| Work task |
Starting at the top of the records below, write out each line exactly as it stands, stopping after the line with "At this point"; exclude the pictures.
[Start of section]
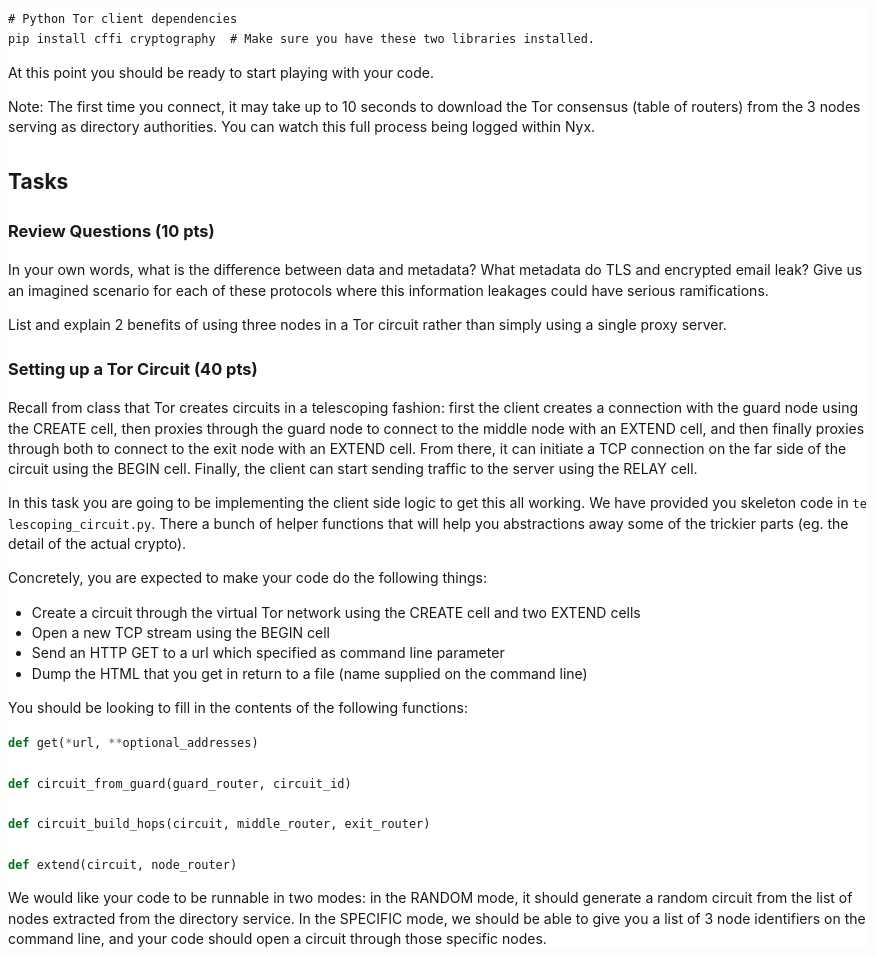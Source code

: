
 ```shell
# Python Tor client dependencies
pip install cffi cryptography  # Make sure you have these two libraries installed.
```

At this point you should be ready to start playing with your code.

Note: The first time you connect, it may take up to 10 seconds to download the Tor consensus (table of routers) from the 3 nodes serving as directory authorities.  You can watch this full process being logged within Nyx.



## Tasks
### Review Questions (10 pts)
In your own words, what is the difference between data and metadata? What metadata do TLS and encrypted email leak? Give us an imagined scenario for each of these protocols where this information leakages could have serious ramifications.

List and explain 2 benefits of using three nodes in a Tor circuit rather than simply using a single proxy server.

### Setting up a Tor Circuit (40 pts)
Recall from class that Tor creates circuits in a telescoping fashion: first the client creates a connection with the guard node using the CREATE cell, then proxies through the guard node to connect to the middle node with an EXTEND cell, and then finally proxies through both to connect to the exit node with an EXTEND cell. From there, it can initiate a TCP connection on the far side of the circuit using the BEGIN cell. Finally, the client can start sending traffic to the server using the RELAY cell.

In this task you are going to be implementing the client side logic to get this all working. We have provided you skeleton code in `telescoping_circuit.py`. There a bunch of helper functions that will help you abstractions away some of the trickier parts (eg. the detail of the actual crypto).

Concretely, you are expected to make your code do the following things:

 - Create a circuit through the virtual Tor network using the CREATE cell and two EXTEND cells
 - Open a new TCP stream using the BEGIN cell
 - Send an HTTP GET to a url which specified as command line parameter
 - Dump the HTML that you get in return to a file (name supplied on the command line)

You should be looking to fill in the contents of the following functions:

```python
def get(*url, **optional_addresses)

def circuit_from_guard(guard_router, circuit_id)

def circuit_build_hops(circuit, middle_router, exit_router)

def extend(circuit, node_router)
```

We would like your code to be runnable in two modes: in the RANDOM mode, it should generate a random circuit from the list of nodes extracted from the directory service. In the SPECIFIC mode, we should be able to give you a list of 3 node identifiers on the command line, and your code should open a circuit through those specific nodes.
[End of section]
| Solved exercise |
Source code

:
 ```shell
# Python Tor client dependencies
pip install cffi cryptography  # Make sure you have these two libraries installed.
```

At this point you should be ready to start playing with your code.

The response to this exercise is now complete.